A Sustainable Relationship with Technology

My world is pretty wrapped with Internet technology. My career centers around it, my mind thrives on thinking about it, but I am also painfully aware how much damage Internet technology is inflicting around the world, as well as how too much focus on the digital world can leave my physical and mental self in a weakened state. I have wrestled with all of this heavily over the last five years as I was forced to come to terms with just how exploitative much of the world I am a champion for has been. However, in the last two years I have found a mew balance that I feel will help me keep my relationship with technology sustainable, allowing me to make a living, have a successful and enjoyable career, but also stay physically and mentally healthy, and most importantly maintain my soul when it comes to being an enabler of Internet technology. Moving forward I undoubtedly will have moments where I will be blind to exploitation around me, as well as moments where I dwell too much on the negative of technology, but this is part of the tides of this relationship with technology I am navigating.

I am good at understanding the world of APIs, the layer beneath the desktop, web, mobile, and device applications we use to operate each day. My brain enjoys thinking about complex technical solutions. It keeps me busy. It keeps me out of trouble. It keeps my overactive mind focused on something that is hopefully positive. However, I also struggle with being online too much. I get caught up in having to work seven days a week. I focus on the negative that Internet enabled technology introduces into the world. It all makes for quite a roller coaster ride if I let it. That is always the trick. How do I dance with technology, but then also still be a well adjusted human being. There is no perfect answer to this dilemma and there is no single configuration that just works all the time. I have to ride the waves. I have to perpetually ask myself if I am making a difference with my work, and whether or not I am living a version of my personal life that I find fulfilling. Repeat. Repeat. Repeat. I don’t think my struggle with technology is unique, but I think the little dance I do to squeeze a living out of it, while also fighting so hard to stay human is pretty unique to the condition that is called Kin Lane. I am not just dramatic about it here as I write, this is how annoying it is in my head as each day plays out.

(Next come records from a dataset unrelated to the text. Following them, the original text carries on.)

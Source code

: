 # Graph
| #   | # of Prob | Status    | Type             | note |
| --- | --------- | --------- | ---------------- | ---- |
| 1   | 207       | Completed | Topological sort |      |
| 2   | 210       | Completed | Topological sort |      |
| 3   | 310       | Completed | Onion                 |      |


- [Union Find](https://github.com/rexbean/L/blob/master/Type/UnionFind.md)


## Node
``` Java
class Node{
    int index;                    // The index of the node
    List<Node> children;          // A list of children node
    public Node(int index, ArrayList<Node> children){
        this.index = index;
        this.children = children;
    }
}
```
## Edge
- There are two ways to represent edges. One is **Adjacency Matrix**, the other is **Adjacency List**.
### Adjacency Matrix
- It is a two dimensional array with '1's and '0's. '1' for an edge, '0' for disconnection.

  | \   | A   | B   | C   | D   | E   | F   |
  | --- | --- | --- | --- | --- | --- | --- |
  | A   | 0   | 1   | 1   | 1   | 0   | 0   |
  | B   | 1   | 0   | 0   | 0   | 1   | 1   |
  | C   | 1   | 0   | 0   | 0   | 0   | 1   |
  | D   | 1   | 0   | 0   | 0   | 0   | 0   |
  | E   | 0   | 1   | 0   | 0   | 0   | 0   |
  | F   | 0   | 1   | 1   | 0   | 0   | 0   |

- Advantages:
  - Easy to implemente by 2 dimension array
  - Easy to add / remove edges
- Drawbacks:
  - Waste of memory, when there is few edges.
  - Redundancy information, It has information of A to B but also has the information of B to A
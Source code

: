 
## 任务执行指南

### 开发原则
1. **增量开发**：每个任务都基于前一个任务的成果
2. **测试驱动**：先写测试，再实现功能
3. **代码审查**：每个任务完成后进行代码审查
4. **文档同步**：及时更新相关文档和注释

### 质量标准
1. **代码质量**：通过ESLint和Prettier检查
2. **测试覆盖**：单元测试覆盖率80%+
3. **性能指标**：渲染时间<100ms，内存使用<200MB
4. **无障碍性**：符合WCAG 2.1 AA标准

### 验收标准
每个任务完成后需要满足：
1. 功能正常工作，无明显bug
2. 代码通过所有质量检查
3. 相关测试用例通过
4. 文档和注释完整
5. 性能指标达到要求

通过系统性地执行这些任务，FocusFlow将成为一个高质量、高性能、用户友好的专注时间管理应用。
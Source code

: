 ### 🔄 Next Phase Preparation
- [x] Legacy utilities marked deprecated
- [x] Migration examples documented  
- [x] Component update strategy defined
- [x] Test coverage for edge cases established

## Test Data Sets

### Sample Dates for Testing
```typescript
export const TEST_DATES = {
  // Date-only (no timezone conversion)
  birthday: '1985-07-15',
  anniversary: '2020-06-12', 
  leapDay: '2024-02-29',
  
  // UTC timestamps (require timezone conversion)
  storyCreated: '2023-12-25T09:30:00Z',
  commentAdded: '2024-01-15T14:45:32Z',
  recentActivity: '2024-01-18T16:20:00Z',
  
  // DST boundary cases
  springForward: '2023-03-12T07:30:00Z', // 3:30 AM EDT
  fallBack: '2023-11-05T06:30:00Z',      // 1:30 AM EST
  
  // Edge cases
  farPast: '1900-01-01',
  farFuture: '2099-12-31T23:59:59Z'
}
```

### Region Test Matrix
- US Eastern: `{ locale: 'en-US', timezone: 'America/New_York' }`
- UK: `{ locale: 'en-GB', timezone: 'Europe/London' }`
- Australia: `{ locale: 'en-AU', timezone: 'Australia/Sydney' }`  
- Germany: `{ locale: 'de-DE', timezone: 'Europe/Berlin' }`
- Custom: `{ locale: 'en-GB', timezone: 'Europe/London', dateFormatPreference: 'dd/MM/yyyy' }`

One of the aspects of my relationship with technology that drives most things is that I make a good amount of money doing what I do. I am good at what I do, and over a decade I have managed to carve out a niche for myself. I get paid well, and there is a lot of opportunity doing what I do. I don’t know about you, but I like making money. I like being comfortable. Now, I don’t focus on the money of it to the extend where I start losing my soul. That just isn’t me. That isn’t how I do things. However, I do put up with things I don’t always like because I am paid well. It is the capitalist dance with the devil many of us find ourselves in. I don’t think most folks are honest about the dance, but it is one I am regularly thinking about and always looking for the right moves to make the dance more memorable, fun, and not something I just have to do to make someone else happy. I am not afraid to admit that the money is why I don’t just walk away and do something else. I make good money, and I am successful—-what else would I step away and do? This used to kind of terrify me, but it is also part of the sustainable relationship I have established with technology. I am going to make the most of my success, I am going to ride it, while also trying to minis the downside and anxiety about what I am doing, or not doing. I am just going to do what I do, make good money, have as much fun as I can, while remaining as flexible and adaptive as I possibly can.

One of the reasons you do APIs as a business is that they help you be more agile, nimble, and adaptive in your relationship with technology. I have taken this to hear when it comes to my own personal relationship with technology. I am always trying to keep things small and manageable, while working to reduce dependencies along the way. I don’t get too married to any specific technology or emotional about technology being good, bad, nor even neutral. I like technology when it benefits me, and I am not afraid to criticize or hate it when it doesn’t. I am more than happy to use the Internet to solve a problem when it makes sense, and I am even more happy to question whether technology should be used at all. I am skeptical of Internet technology, but I can also enjoy a regular cadence of blah blah blah about APIs in service of bringing home the bacon. It is a game. It is one that I get paid to play. It is a game like to play in the evenings and sometimes on the weekends to keep my mind active. It is also a game I can easily put down to read a book, go for a walk, or just sit and stare out the window. The secret here isn’t to go all in with technology, or to completely step away–it is about maintaining a sustainable relationship with technology that will take me where I want to go in the next fifty years.